- _ENTRIES PROVIDED_:
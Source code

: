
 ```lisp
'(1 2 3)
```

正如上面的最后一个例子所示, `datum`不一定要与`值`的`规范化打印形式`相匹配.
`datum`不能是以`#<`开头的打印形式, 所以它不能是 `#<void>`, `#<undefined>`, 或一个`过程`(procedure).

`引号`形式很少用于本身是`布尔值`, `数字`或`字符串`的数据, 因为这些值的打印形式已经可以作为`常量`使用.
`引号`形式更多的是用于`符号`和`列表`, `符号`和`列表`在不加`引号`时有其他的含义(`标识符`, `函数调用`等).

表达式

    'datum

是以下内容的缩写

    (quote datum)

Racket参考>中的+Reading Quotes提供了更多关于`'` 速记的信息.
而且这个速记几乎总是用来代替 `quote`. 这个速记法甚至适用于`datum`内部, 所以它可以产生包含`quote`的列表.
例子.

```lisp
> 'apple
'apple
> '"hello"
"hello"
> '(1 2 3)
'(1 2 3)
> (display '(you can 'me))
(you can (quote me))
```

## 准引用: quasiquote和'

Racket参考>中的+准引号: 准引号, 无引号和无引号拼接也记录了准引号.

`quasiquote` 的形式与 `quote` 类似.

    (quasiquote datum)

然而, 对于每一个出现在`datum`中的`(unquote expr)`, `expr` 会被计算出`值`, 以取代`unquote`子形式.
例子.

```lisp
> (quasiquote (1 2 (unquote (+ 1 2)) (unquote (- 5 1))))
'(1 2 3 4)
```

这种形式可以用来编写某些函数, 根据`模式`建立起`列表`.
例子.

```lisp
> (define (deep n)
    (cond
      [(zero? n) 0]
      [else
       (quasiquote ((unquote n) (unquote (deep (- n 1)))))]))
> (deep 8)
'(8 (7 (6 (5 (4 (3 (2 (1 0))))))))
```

- _WHAT IS EXPECTED_:
Look through the entries above and report each line where the string "deep" occurs.

- _OUTPUT BELOW_:
> (define (deep n)
       (quasiquote ((unquote n) (unquote (deep (- n 1)))))]))
> (deep 8)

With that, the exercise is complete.